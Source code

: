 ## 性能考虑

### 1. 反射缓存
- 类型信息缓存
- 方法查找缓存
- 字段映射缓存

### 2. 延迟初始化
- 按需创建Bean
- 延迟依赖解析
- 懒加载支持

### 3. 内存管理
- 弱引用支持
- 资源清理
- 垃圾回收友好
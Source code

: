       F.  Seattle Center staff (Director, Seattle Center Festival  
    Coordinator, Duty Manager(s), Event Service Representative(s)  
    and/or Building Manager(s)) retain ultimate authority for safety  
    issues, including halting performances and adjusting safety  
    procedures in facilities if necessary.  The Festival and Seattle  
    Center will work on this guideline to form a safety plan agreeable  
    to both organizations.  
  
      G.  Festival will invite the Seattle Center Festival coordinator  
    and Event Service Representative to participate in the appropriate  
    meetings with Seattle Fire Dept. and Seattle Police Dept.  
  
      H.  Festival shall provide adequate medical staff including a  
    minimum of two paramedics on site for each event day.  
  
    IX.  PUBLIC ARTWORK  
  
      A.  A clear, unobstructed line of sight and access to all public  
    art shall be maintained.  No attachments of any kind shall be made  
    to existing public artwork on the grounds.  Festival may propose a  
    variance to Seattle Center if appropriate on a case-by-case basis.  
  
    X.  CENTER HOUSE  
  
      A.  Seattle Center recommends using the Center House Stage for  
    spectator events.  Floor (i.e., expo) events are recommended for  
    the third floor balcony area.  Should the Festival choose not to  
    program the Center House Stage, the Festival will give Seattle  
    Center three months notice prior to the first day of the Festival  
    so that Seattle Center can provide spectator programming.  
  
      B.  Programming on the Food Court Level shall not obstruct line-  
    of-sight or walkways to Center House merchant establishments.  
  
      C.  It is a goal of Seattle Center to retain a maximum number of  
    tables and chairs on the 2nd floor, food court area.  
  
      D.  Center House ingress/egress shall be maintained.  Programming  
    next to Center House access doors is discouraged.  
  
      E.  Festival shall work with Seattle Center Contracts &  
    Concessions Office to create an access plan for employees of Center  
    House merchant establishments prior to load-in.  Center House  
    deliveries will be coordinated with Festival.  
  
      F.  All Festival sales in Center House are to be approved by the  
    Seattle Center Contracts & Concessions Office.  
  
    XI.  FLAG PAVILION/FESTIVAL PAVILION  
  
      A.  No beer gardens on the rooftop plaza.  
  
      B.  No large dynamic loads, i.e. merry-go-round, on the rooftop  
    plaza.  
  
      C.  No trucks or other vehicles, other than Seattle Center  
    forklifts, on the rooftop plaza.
========
Aim of the exercise> Among the lines above, return those that contain the string "plan".

Your solution>
    Center will work on this guideline to form a safety plan agreeable  
    Concessions Office to create an access plan for employees of Center  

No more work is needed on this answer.